VERMINIO SERVETTO



San Fernando-Buenos Aires (Argentina) 1885 - 1963


SOMBRAS
Tango 1924

Esperanza de mi vida,

mujer casta de mi ensueño,
no olvides que soy el dueño
de tu sensible pasión;
no dejes mi alma transida,
no des hiel al corazón
dadme aquel mundo risueño
que con dolor nos separa
y la caricia cara
de mi única ilusión.


Penas

tejiendo vives,
siembras
martirio cruel,
llanto
será tu risa
cuando en el abismo oscuro
gimas con él.
Honda
será la angustia
cuando
en tu corazón
sientas
los desencantos
y te hundas en las sombras,
sin ilusión.

Despreciad la vida triste

de fatídica alegría
si conservas todavía
de mi cariño el calor.
Aún te adoro, no te hundiste
en las sombras del dolor:
sólo quiero que seas mía
¿por qué aumentás mis desvelos,
no ves que siento celos
si dudas de mi amor?


MADRE

Tango 1922

Yo viví, desorientado,

yo soñé no sé qué mundo,
yo me hundí en el mar profundo
con delirante afán de loca juventud.


Me atraían los placeres,

un abismo las mujeres.
Ya sin madre ni deberes
sin amor ni gratitud.


Madre...

Las tristezas me abatían
y lloraba sin tu amor.
Cuando en la noche me hundía
de mi profundo dolor.
Madre...
No hay cariño más sublime
ni más santo para mí;
los desengaños redimen
y a los recuerdos del alma volví.

Yo maté mis ilusiones,

yo amargué mi propia vida,
yo sentí en el alma herida
el dardo del dolor que el vicio me dejó.
Desde entonces penas lloro
y sólo el cariño imploro
de mi madre a quien adoro
y mis desvíos sintió.


POBRES FLORES

Tango

Flores mías, están mustias allá en el jardín querido;

simbolizan el olvido en su amarga soledad.
A su dueña la engañaron con halagos traicioneros,
los llamados caballeros de la oscura sociedad.

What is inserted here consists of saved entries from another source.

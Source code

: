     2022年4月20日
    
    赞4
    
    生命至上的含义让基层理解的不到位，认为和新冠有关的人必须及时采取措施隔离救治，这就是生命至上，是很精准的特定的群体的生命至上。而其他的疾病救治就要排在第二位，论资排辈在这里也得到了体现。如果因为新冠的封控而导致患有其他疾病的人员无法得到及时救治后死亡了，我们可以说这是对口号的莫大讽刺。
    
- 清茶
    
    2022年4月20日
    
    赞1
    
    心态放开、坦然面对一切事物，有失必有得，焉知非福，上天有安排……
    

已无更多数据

Me venció la ilusión y quería vivir

los placeres sombríos de incógnito amor
y por eso quedaron marchitas mis flores,
las pobres aquellas de un tiempo mejor...

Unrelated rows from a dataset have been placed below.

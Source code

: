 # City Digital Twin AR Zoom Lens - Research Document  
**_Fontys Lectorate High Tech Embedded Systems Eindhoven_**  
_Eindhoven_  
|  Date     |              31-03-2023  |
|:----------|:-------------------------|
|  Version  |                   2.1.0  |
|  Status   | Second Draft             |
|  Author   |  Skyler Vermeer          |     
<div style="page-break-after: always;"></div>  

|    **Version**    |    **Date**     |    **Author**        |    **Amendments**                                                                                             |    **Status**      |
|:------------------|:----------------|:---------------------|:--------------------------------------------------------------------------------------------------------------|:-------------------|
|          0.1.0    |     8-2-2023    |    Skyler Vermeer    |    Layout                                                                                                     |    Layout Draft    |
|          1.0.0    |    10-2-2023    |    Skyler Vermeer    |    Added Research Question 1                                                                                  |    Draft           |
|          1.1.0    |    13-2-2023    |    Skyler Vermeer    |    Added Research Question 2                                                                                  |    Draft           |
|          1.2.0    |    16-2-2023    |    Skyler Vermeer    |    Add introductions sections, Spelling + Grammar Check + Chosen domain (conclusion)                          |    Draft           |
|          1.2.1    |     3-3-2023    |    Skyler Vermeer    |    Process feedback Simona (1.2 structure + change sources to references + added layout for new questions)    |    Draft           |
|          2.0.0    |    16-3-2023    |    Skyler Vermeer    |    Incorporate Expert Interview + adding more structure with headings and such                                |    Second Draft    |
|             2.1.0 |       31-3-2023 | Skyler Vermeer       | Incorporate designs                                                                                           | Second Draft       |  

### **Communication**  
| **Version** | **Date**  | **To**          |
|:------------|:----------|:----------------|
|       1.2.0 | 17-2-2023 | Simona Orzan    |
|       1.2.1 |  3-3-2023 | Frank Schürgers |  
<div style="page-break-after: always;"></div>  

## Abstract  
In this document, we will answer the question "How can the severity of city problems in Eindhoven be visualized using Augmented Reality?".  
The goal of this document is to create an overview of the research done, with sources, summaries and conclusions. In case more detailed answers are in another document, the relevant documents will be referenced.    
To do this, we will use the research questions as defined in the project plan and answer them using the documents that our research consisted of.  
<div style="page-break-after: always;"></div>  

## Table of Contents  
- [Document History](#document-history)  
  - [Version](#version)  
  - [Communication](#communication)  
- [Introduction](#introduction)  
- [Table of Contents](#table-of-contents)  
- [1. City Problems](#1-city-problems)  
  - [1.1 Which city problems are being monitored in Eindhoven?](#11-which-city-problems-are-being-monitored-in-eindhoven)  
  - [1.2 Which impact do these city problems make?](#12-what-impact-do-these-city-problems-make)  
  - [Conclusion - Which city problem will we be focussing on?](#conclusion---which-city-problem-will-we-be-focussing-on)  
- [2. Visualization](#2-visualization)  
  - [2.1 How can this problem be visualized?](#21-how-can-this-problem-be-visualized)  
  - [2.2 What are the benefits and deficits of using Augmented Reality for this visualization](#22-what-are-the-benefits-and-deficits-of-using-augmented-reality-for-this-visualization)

Desde entonces mis glorias murieron,

y las sombras hundieron mi bien
las auroras de novia se fueron
llorando recuerdos de mi único Edén.

Pobres flores, flores mías, adornan jardín ajeno

las maté con el veneno de no ser de vanidad,
ni mi madre ya me quiere, vivo en un antro de sombras,
mundo que mujer me nombra, quiero inspirarte piedad.